Racconto di Anna Tracq

(Prima pubblicazione – 22 dicembre 2018)

 

La signora Blu amava forme e parole tonde. Vestiva solo maglioni di morbida alpaca, il cui suono si dilatava a bolla contro il palato con quel ”pà” accentato splendidamente tondo. Per lo stesso motivo, le sarebbe piaciuto andare in bastimento, ma non in nave o meno che meno su una zattera.

Aveva scelto di vivere a Pandino , in campagna, e le era oggettivamente impossibile realizzare il marinaresco suo sogno, salvo rinunciare al paesello e trasferirsi, chessò , a Genova oppure a Trieste e lei non riusciva a pronunciare quei nomi privi di liscia mancanza di spigoli . Napoli sarebbe stata una buona soluzione, era piena di babà, ci erano stati gli angioini, ma il Vomero e il Vulcano Vesuvio erano troppo puntuti per i suoi gusti.

In un vicolo stretto e zozzo, vicino al pomposo possente slargo ove dimorava la signora Blu, viveva invece il signor Verde . Aveva eletto a proprio ospizio una baracca dai muri sbrecciati. Il signor Verde girava sempre a piedi piegato quasi in due, per evitare d’incontrare gli occhi della gente. Aveva così finito per assomigliare ad un’enorme V rovesciata. Vestiva ogni giorno, estate e inverno, un soprabito di gabardine sdrucito, chiuso fa una cintura a sezione quadra, come la fibbia di metallo e i rivetti che impedivano ai buchi sfilacciarsi, almeno nelle intenzioni. Il signor verde amava i Borsalino e non mancava mai di calcarsi il suo sulla testa prima di uscire.

La signora Blu amava la sofficità, le torte alla panna, i gigli , le nuvole bianche e gonfie nel cielo azzurro.

Manco a dirlo il signor Verde adorava l’asprezza, Il pane secco , i cardi e le nuvole grigie nel cielo grigio.

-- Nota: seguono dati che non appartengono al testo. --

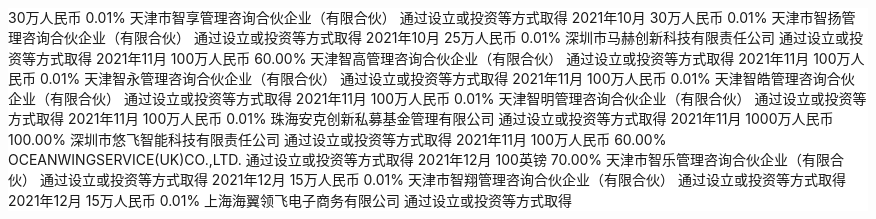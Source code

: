 30万人民币
0.01%
天津市智享管理咨询合伙企业（有限合伙）
通过设立或投资等方式取得
2021年10月
30万人民币
0.01%
天津市智扬管理咨询合伙企业（有限合伙）
通过设立或投资等方式取得
2021年10月
25万人民币
0.01%
深圳市马赫创新科技有限责任公司
通过设立或投资等方式取得
2021年11月
100万人民币
60.00%
天津智高管理咨询合伙企业（有限合伙）
通过设立或投资等方式取得
2021年11月
100万人民币
0.01%
天津智永管理咨询合伙企业（有限合伙）
通过设立或投资等方式取得
2021年11月
100万人民币
0.01%
天津智皓管理咨询合伙企业（有限合伙）
通过设立或投资等方式取得
2021年11月
100万人民币
0.01%
天津智明管理咨询合伙企业（有限合伙）
通过设立或投资等方式取得
2021年11月
100万人民币
0.01%
珠海安克创新私募基金管理有限公司
通过设立或投资等方式取得
2021年11月
1000万人民币
100.00%
深圳市悠飞智能科技有限责任公司
通过设立或投资等方式取得
2021年11月
100万人民币
60.00%
OCEANWINGSERVICE(UK)CO.,LTD.
通过设立或投资等方式取得
2021年12月
100英镑
70.00%
天津市智乐管理咨询合伙企业（有限合伙）
通过设立或投资等方式取得
2021年12月
15万人民币
0.01%
天津市智翔管理咨询合伙企业（有限合伙）
通过设立或投资等方式取得
2021年12月
15万人民币
0.01%
上海海翼领飞电子商务有限公司
通过设立或投资等方式取得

Un bel giovedì di giugno, o se vogliamo un esacerbante 17/06 torrido e accecante, i prosperosi e notevolissimi pettorali della signora Blu cozzarono, non si sa come, contro le scarne vertebre del signor Verde che, piegato in due come di consueto, osservava il buio al di sotto della griglia di un chiusino.

Egli si girò di scatto digrignando i denti, ringhiando come un carlino infuriato. A tutta prima non vide altro che una nuvolona di soffice lana bianca e fece un balzo all’indietro per il ribrezzo che la cosa gli ispirava. Da quella distanza scorse finalmente il viso della signora Blu, che avrebbe potuto benissimo chiamarsi ora Signora Porpora, tanto sulle sue guance era il manifesto imbarazzo. Il signor Verde voleva proprio spararle in faccia tutta la sua rabbia, ma poiché era piegato in due e la signora Blu era piuttosto alta, la cosa risultava alquanto difficile. Quindi si raddrizzò un poco e si accorse che le guance della signora Blu erano verdi, di un verde che neanche lui avrebbe saputo definire, ma gli piacque talmente che, non si sa come, si raddrizzò del tutto e perfino abbozzò un sorriso. La signora Blu tremava per la vergogna e per la paura; teneva gli occhi bassi attendendo che la tempesta la colpisse, ma non succedeva nulla e quindi lentamente li alzò, incontrò quelli del signor Verde e insieme a loro il suo sorriso incerto.

Sette settimane dopo salparono su un piccolo naviglio da Piombino, giunsero a Napoli e lì vissero felici e contenti. E la signora Blu in Verde non rivelò mai al marito che lui era daltonico.